_Extracted records:_
******************************
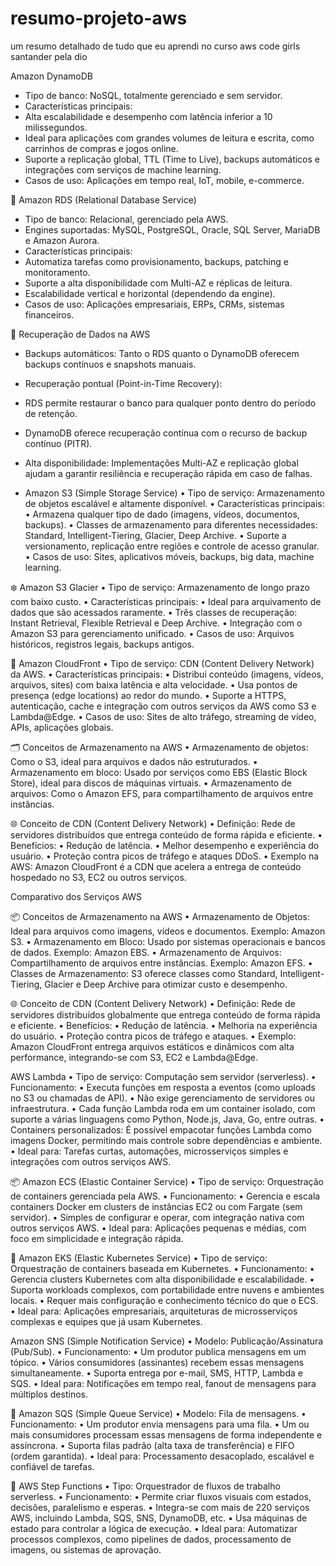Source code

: # resumo-projeto-aws
um resumo detalhado de tudo que eu aprendi no curso aws code girls santander pela dio 


  Amazon DynamoDB
- Tipo de banco: NoSQL, totalmente gerenciado e sem servidor.
- Características principais:
- Alta escalabilidade e desempenho com latência inferior a 10 milissegundos.
- Ideal para aplicações com grandes volumes de leitura e escrita, como carrinhos de compras e jogos online.
- Suporte a replicação global, TTL (Time to Live), backups automáticos e integrações com serviços de machine learning.
- Casos de uso: Aplicações em tempo real, IoT, mobile, e-commerce.

🧱 Amazon RDS (Relational Database Service)
- Tipo de banco: Relacional, gerenciado pela AWS.
- Engines suportadas: MySQL, PostgreSQL, Oracle, SQL Server, MariaDB e Amazon Aurora.
- Características principais:
- Automatiza tarefas como provisionamento, backups, patching e monitoramento.
- Suporte a alta disponibilidade com Multi-AZ e réplicas de leitura.
- Escalabilidade vertical e horizontal (dependendo da engine).
- Casos de uso: Aplicações empresariais, ERPs, CRMs, sistemas financeiros.

🔄 Recuperação de Dados na AWS
- Backups automáticos: Tanto o RDS quanto o DynamoDB oferecem backups contínuos e snapshots manuais.
- Recuperação pontual (Point-in-Time Recovery):
- RDS permite restaurar o banco para qualquer ponto dentro do período de retenção.
- DynamoDB oferece recuperação contínua com o recurso de backup contínuo (PITR).
- Alta disponibilidade: Implementações Multi-AZ e replicação global ajudam a garantir resiliência e recuperação rápida em caso de falhas.

-  Amazon S3 (Simple Storage Service)
• 	Tipo de serviço: Armazenamento de objetos escalável e altamente disponível.
• 	Características principais:
• 	Armazena qualquer tipo de dado (imagens, vídeos, documentos, backups).
• 	Classes de armazenamento para diferentes necessidades: Standard, Intelligent-Tiering, Glacier, Deep Archive.
• 	Suporte a versionamento, replicação entre regiões e controle de acesso granular.
• 	Casos de uso: Sites, aplicativos móveis, backups, big data, machine learning.

❄️ Amazon S3 Glacier
• 	Tipo de serviço: Armazenamento de longo prazo com baixo custo.
• 	Características principais:
• 	Ideal para arquivamento de dados que são acessados raramente.
• 	Três classes de recuperação: Instant Retrieval, Flexible Retrieval e Deep Archive.
• 	Integração com o Amazon S3 para gerenciamento unificado.
• 	Casos de uso: Arquivos históricos, registros legais, backups antigos.

🚀 Amazon CloudFront
• 	Tipo de serviço: CDN (Content Delivery Network) da AWS.
• 	Características principais:
• 	Distribui conteúdo (imagens, vídeos, arquivos, sites) com baixa latência e alta velocidade.
• 	Usa pontos de presença (edge locations) ao redor do mundo.
• 	Suporte a HTTPS, autenticação, cache e integração com outros serviços da AWS como S3 e Lambda@Edge.
• 	Casos de uso: Sites de alto tráfego, streaming de vídeo, APIs, aplicações globais.

🗂️ Conceitos de Armazenamento na AWS
• 	Armazenamento de objetos: Como o S3, ideal para arquivos e dados não estruturados.
• 	Armazenamento em bloco: Usado por serviços como EBS (Elastic Block Store), ideal para discos de máquinas virtuais.
• 	Armazenamento de arquivos: Como o Amazon EFS, para compartilhamento de arquivos entre instâncias.

🌐 Conceito de CDN (Content Delivery Network)
• 	Definição: Rede de servidores distribuídos que entrega conteúdo de forma rápida e eficiente.
• 	Benefícios:
• 	Redução de latência.
• 	Melhor desempenho e experiência do usuário.
• 	Proteção contra picos de tráfego e ataques DDoS.
• 	Exemplo na AWS: Amazon CloudFront é a CDN que acelera a entrega de conteúdo hospedado no S3, EC2 ou outros serviços.

Comparativo dos Serviços AWS


📦 Conceitos de Armazenamento na AWS
• 	Armazenamento de Objetos: Ideal para arquivos como imagens, vídeos e documentos. Exemplo: Amazon S3.
• 	Armazenamento em Bloco: Usado por sistemas operacionais e bancos de dados. Exemplo: Amazon EBS.
• 	Armazenamento de Arquivos: Compartilhamento de arquivos entre instâncias. Exemplo: Amazon EFS.
• 	Classes de Armazenamento: S3 oferece classes como Standard, Intelligent-Tiering, Glacier e Deep Archive para otimizar custo e desempenho.

🌐 Conceito de CDN (Content Delivery Network)
• 	Definição: Rede de servidores distribuídos globalmente que entrega conteúdo de forma rápida e eficiente.
• 	Benefícios:
• 	Redução de latência.
• 	Melhoria na experiência do usuário.
• 	Proteção contra picos de tráfego e ataques.
• 	Exemplo: Amazon CloudFront entrega arquivos estáticos e dinâmicos com alta performance, integrando-se com S3, EC2 e Lambda@Edge.

 AWS Lambda
• 	Tipo de serviço: Computação sem servidor (serverless).
• 	Funcionamento:
• 	Executa funções em resposta a eventos (como uploads no S3 ou chamadas de API).
• 	Não exige gerenciamento de servidores ou infraestrutura.
• 	Cada função Lambda roda em um container isolado, com suporte a várias linguagens como Python, Node.js, Java, Go, entre outras.
• 	Containers personalizados: É possível empacotar funções Lambda como imagens Docker, permitindo mais controle sobre dependências e ambiente.
• 	Ideal para: Tarefas curtas, automações, microsserviços simples e integrações com outros serviços AWS.

📦 Amazon ECS (Elastic Container Service)
• 	Tipo de serviço: Orquestração de containers gerenciada pela AWS.
• 	Funcionamento:
• 	Gerencia e escala containers Docker em clusters de instâncias EC2 ou com Fargate (sem servidor).
• 	Simples de configurar e operar, com integração nativa com outros serviços AWS.
• 	Ideal para: Aplicações pequenas e médias, com foco em simplicidade e integração rápida.

🧬 Amazon EKS (Elastic Kubernetes Service)
• 	Tipo de serviço: Orquestração de containers baseada em Kubernetes.
• 	Funcionamento:
• 	Gerencia clusters Kubernetes com alta disponibilidade e escalabilidade.
• 	Suporta workloads complexos, com portabilidade entre nuvens e ambientes locais.
• 	Requer mais configuração e conhecimento técnico do que o ECS.
• 	Ideal para: Aplicações empresariais, arquiteturas de microsserviços complexas e equipes que já usam Kubernetes.

 Amazon SNS (Simple Notification Service)
• 	Modelo: Publicação/Assinatura (Pub/Sub).
• 	Funcionamento:
• 	Um produtor publica mensagens em um tópico.
• 	Vários consumidores (assinantes) recebem essas mensagens simultaneamente.
• 	Suporta entrega por e-mail, SMS, HTTP, Lambda e SQS.
• 	Ideal para: Notificações em tempo real, fanout de mensagens para múltiplos destinos.


📩 Amazon SQS (Simple Queue Service)
• 	Modelo: Fila de mensagens.
• 	Funcionamento:
• 	Um produtor envia mensagens para uma fila.
• 	Um ou mais consumidores processam essas mensagens de forma independente e assíncrona.
• 	Suporta filas padrão (alta taxa de transferência) e FIFO (ordem garantida).
• 	Ideal para: Processamento desacoplado, escalável e confiável de tarefas.


🔄 AWS Step Functions
• 	Tipo: Orquestrador de fluxos de trabalho serverless.
• 	Funcionamento:
• 	Permite criar fluxos visuais com estados, decisões, paralelismo e esperas.
• 	Integra-se com mais de 220 serviços AWS, incluindo Lambda, SQS, SNS, DynamoDB, etc.
• 	Usa máquinas de estado para controlar a lógica de execução.
• 	Ideal para: Automatizar processos complexos, como pipelines de dados, processamento de imagens, ou sistemas de aprovação.


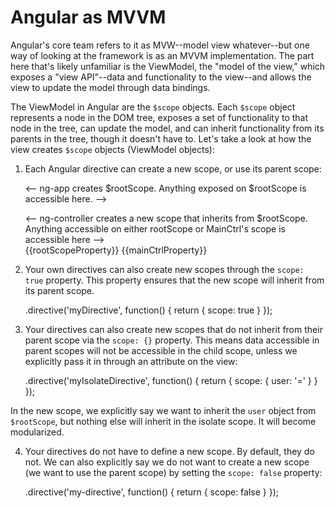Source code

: # Angular as MVVM

Angular's core team refers to it as MVW--model view whatever--but one way of looking at the framework is as an MVVM implementation. The part here that's likely unfamiliar is the ViewModel, the "model of the view," which exposes a "view API"--data and functionality to the view--and allows the view to update the model through data bindings. 

The ViewModel in Angular are the `$scope` objects. Each `$scope` object represents a node in the DOM tree, exposes a set of functionality to that node in the tree, can update the model, and can inherit functionality from its parents in the tree, though it doesn't have to. Let's take a look at how the view creates `$scope` objects (ViewModel objects):

1) Each Angular directive can create a new scope, or use its parent scope:

	<-- ng-app creates $rootScope. Anything exposed on $rootScope is accessible here. -->
	<body ng-app="app">			
		<-- ng-controller creates a new scope that inherits from $rootScope. Anything accessible on either rootScope or MainCtrl's scope is accessible here -->
		<div ng-controller="MainCtrl">
			{{rootScopeProperty}} {{mainCtrlProperty}}
		</div>
	</body>
	
2) Your own directives can also create new scopes through the `scope: true` property. This property ensures that the new scope will inherit from its parent scope.

	.directive('myDirective', function() {
		return {
			scope: true
		}
	});
	
3) Your directives can also create new scopes that do not inherit from their parent scope via the `scope: {}` property. This means data accessible in parent scopes will not be accessible in the child scope, unless we explicitly pass it in through an attribute on the view:

	<body ng-app="app">
		<div my-isolate-directive user="user"></div>
	</body>
	
	.directive('myIsolateDirective', function() {
		return {
			scope: { user: '=' }
		}
	});
	
In the new scope, we explicitly say we want to inherit the `user` object from `$rootScope`, but nothing else will inherit in the isolate scope. It will become modularized.

4) Your directives do not have to define a new scope. By default, they do not. We can also explicitly say we do not want to create a new scope (we want to use the parent scope) by setting the `scope: false` property:

	.directive('my-directive', function() {
		return {
			scope: false
		}
	});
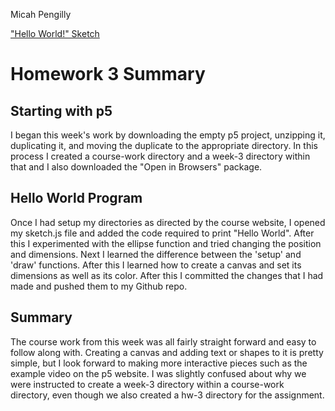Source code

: Micah Pengilly

["Hello World!" Sketch](https://mcpengilly.github.io/120-work/hw-3/)

# Homework 3 Summary

## Starting with p5
I began this week's work by downloading the empty p5 project, unzipping it, duplicating it, and moving the duplicate to the appropriate directory. In this process I created a course-work directory and a week-3 directory within that and I also downloaded the "Open in Browsers" package.

## Hello World Program
Once I had setup my directories as directed by the course website, I opened my sketch.js file and added the code required to print "Hello World". After this I experimented with the ellipse function and tried changing the position and dimensions.  Next I learned the difference between the 'setup' and 'draw' functions.  After this I learned how to create a canvas and set its dimensions as well as its color. After this I committed the changes that I had made and pushed them to my Github repo.

## Summary
The course work from this week was all fairly straight forward and easy to follow along with. Creating a canvas and adding text or shapes to it is pretty simple, but I look forward to making more interactive pieces such as the example video on the p5 website.  I was slightly confused about why we were instructed to create a week-3 directory within a course-work directory, even though we also created a hw-3 directory for the assignment.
******************************
Your copy should hold the lines from the one with "em um tópico." up to and including the one with "Angular's core team", exactly as in the data above, and no pictures.

_Solution for this task:_
• 	Um produtor publica mensagens em um tópico.
• 	Vários consumidores (assinantes) recebem essas mensagens simultaneamente.
• 	Suporta entrega por e-mail, SMS, HTTP, Lambda e SQS.
• 	Ideal para: Notificações em tempo real, fanout de mensagens para múltiplos destinos.


📩 Amazon SQS (Simple Queue Service)
• 	Modelo: Fila de mensagens.
• 	Funcionamento:
• 	Um produtor envia mensagens para uma fila.
• 	Um ou mais consumidores processam essas mensagens de forma independente e assíncrona.
• 	Suporta filas padrão (alta taxa de transferência) e FIFO (ordem garantida).
• 	Ideal para: Processamento desacoplado, escalável e confiável de tarefas.


🔄 AWS Step Functions
• 	Tipo: Orquestrador de fluxos de trabalho serverless.
• 	Funcionamento:
• 	Permite criar fluxos visuais com estados, decisões, paralelismo e esperas.
• 	Integra-se com mais de 220 serviços AWS, incluindo Lambda, SQS, SNS, DynamoDB, etc.
• 	Usa máquinas de estado para controlar a lógica de execução.
• 	Ideal para: Automatizar processos complexos, como pipelines de dados, processamento de imagens, ou sistemas de aprovação.


Source code

: # Angular as MVVM

Angular's core team refers to it as MVW--model view whatever--but one way of looking at the framework is as an MVVM implementation. The part here that's likely unfamiliar is the ViewModel, the "model of the view," which exposes a "view API"--data and functionality to the view--and allows the view to update the model through data bindings. 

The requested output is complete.